→ **Work to be completed**
Copy the data verbatim and leave out every picture.

→ **Stored data entries**

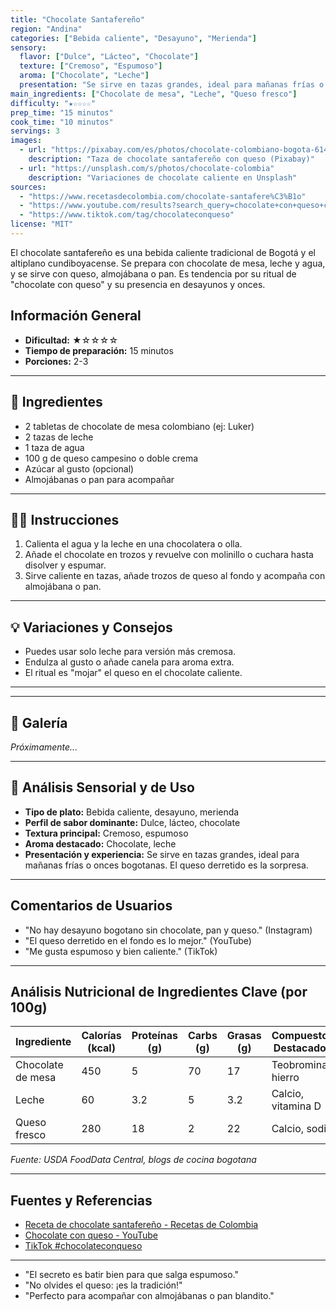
 ```yaml
---
title: "Chocolate Santafereño"
region: "Andina"
categories: ["Bebida caliente", "Desayuno", "Merienda"]
sensory:
  flavor: ["Dulce", "Lácteo", "Chocolate"]
  texture: ["Cremoso", "Espumoso"]
  aroma: ["Chocolate", "Leche"]
  presentation: "Se sirve en tazas grandes, ideal para mañanas frías o onces bogotanas. El queso derretido es la sorpresa."
main_ingredients: ["Chocolate de mesa", "Leche", "Queso fresco"]
difficulty: "★☆☆☆☆"
prep_time: "15 minutos"
cook_time: "10 minutos"
servings: 3
images:
  - url: "https://pixabay.com/es/photos/chocolate-colombiano-bogota-6146284/"
    description: "Taza de chocolate santafereño con queso (Pixabay)"
  - url: "https://unsplash.com/s/photos/chocolate-colombia"
    description: "Variaciones de chocolate caliente en Unsplash"
sources:
  - "https://www.recetasdecolombia.com/chocolate-santafere%C3%B1o"
  - "https://www.youtube.com/results?search_query=chocolate+con+queso+colombiano"
  - "https://www.tiktok.com/tag/chocolateconqueso"
license: "MIT"
---
```



El chocolate santafereño es una bebida caliente tradicional de Bogotá y el altiplano cundiboyacense. Se prepara con chocolate de mesa, leche y agua, y se sirve con queso, almojábana o pan. Es tendencia por su ritual de "chocolate con queso" y su presencia en desayunos y onces.

## Información General

* **Dificultad:** ★☆☆☆☆
* **Tiempo de preparación:** 15 minutos
* **Porciones:** 2-3

---

## 📝 Ingredientes

- 2 tabletas de chocolate de mesa colombiano (ej: Luker)
- 2 tazas de leche
- 1 taza de agua
- 100 g de queso campesino o doble crema
- Azúcar al gusto (opcional)
- Almojábanas o pan para acompañar

---

## 👨‍🍳 Instrucciones

1. Calienta el agua y la leche en una chocolatera o olla.
2. Añade el chocolate en trozos y revuelve con molinillo o cuchara hasta disolver y espumar.
3. Sirve caliente en tazas, añade trozos de queso al fondo y acompaña con almojábana o pan.

---

## 💡 Variaciones y Consejos

- Puedes usar solo leche para versión más cremosa.
- Endulza al gusto o añade canela para aroma extra.
- El ritual es "mojar" el queso en el chocolate caliente.

---

---

## 📸 Galería

*Próximamente...*

---

## 🔬 Análisis Sensorial y de Uso

- **Tipo de plato:** Bebida caliente, desayuno, merienda
- **Perfil de sabor dominante:** Dulce, lácteo, chocolate
- **Textura principal:** Cremoso, espumoso
- **Aroma destacado:** Chocolate, leche
- **Presentación y experiencia:** Se sirve en tazas grandes, ideal para mañanas frías o onces bogotanas. El queso derretido es la sorpresa.

---

## Comentarios de Usuarios

- "No hay desayuno bogotano sin chocolate, pan y queso." (Instagram)
- "El queso derretido en el fondo es lo mejor." (YouTube)
- "Me gusta espumoso y bien caliente." (TikTok)

---

## Análisis Nutricional de Ingredientes Clave (por 100g)

| Ingrediente      | Calorías (kcal) | Proteínas (g) | Carbs (g) | Grasas (g) | Compuestos Destacados |
|------------------|-----------------|--------------|-----------|------------|----------------------|
| Chocolate de mesa| 450             | 5            | 70        | 17         | Teobromina, hierro   |
| Leche            | 60              | 3.2          | 5         | 3.2        | Calcio, vitamina D   |
| Queso fresco     | 280             | 18           | 2         | 22         | Calcio, sodio        |

*Fuente: USDA FoodData Central, blogs de cocina bogotana*

---

## Fuentes y Referencias

- [Receta de chocolate santafereño - Recetas de Colombia](https://www.recetasdecolombia.com/chocolate-santafere%C3%B1o)
- [Chocolate con queso - YouTube](https://www.youtube.com/results?search_query=chocolate+con+queso+colombiano)
- [TikTok #chocolateconqueso](https://www.tiktok.com/tag/chocolateconqueso)

---

- "El secreto es batir bien para que salga espumoso."
- "No olvides el queso: ¡es la tradición!"
- "Perfecto para acompañar con almojábanas o pan blandito."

→ **Response area**
 ```yaml
---
title: "Chocolate Santafereño"
region: "Andina"
categories: ["Bebida caliente", "Desayuno", "Merienda"]
sensory:
  flavor: ["Dulce", "Lácteo", "Chocolate"]
  texture: ["Cremoso", "Espumoso"]
  aroma: ["Chocolate", "Leche"]
  presentation: "Se sirve en tazas grandes, ideal para mañanas frías o onces bogotanas. El queso derretido es la sorpresa."
main_ingredients: ["Chocolate de mesa", "Leche", "Queso fresco"]
difficulty: "★☆☆☆☆"
prep_time: "15 minutos"
cook_time: "10 minutos"
servings: 3
images:
  - url: "https://pixabay.com/es/photos/chocolate-colombiano-bogota-6146284/"
    description: "Taza de chocolate santafereño con queso (Pixabay)"
  - url: "https://unsplash.com/s/photos/chocolate-colombia"
    description: "Variaciones de chocolate caliente en Unsplash"
sources:
  - "https://www.recetasdecolombia.com/chocolate-santafere%C3%B1o"
  - "https://www.youtube.com/results?search_query=chocolate+con+queso+colombiano"
  - "https://www.tiktok.com/tag/chocolateconqueso"
license: "MIT"
---
```



El chocolate santafereño es una bebida caliente tradicional de Bogotá y el altiplano cundiboyacense. Se prepara con chocolate de mesa, leche y agua, y se sirve con queso, almojábana o pan. Es tendencia por su ritual de "chocolate con queso" y su presencia en desayunos y onces.

## Información General

* **Dificultad:** ★☆☆☆☆
* **Tiempo de preparación:** 15 minutos
* **Porciones:** 2-3

---

## 📝 Ingredientes

- 2 tabletas de chocolate de mesa colombiano (ej: Luker)
- 2 tazas de leche
- 1 taza de agua
- 100 g de queso campesino o doble crema
- Azúcar al gusto (opcional)
- Almojábanas o pan para acompañar

---

## 👨‍🍳 Instrucciones

1. Calienta el agua y la leche en una chocolatera o olla.
2. Añade el chocolate en trozos y revuelve con molinillo o cuchara hasta disolver y espumar.
3. Sirve caliente en tazas, añade trozos de queso al fondo y acompaña con almojábana o pan.

---

## 💡 Variaciones y Consejos

- Puedes usar solo leche para versión más cremosa.
- Endulza al gusto o añade canela para aroma extra.
- El ritual es "mojar" el queso en el chocolate caliente.

---

---

## 📸 Galería

*Próximamente...*

---

## 🔬 Análisis Sensorial y de Uso

- **Tipo de plato:** Bebida caliente, desayuno, merienda
- **Perfil de sabor dominante:** Dulce, lácteo, chocolate
- **Textura principal:** Cremoso, espumoso
- **Aroma destacado:** Chocolate, leche
- **Presentación y experiencia:** Se sirve en tazas grandes, ideal para mañanas frías o onces bogotanas. El queso derretido es la sorpresa.

---

## Comentarios de Usuarios

- "No hay desayuno bogotano sin chocolate, pan y queso." (Instagram)
- "El queso derretido en el fondo es lo mejor." (YouTube)
- "Me gusta espumoso y bien caliente." (TikTok)

---

## Análisis Nutricional de Ingredientes Clave (por 100g)

| Ingrediente      | Calorías (kcal) | Proteínas (g) | Carbs (g) | Grasas (g) | Compuestos Destacados |
|------------------|-----------------|--------------|-----------|------------|----------------------|
| Chocolate de mesa| 450             | 5            | 70        | 17         | Teobromina, hierro   |
| Leche            | 60              | 3.2          | 5         | 3.2        | Calcio, vitamina D   |
| Queso fresco     | 280             | 18           | 2         | 22         | Calcio, sodio        |

*Fuente: USDA FoodData Central, blogs de cocina bogotana*

---

## Fuentes y Referencias

- [Receta de chocolate santafereño - Recetas de Colombia](https://www.recetasdecolombia.com/chocolate-santafere%C3%B1o)
- [Chocolate con queso - YouTube](https://www.youtube.com/results?search_query=chocolate+con+queso+colombiano)
- [TikTok #chocolateconqueso](https://www.tiktok.com/tag/chocolateconqueso)

---

- "El secreto es batir bien para que salga espumoso."
- "No olvides el queso: ¡es la tradición!"
- "Perfecto para acompañar con almojábanas o pan blandito."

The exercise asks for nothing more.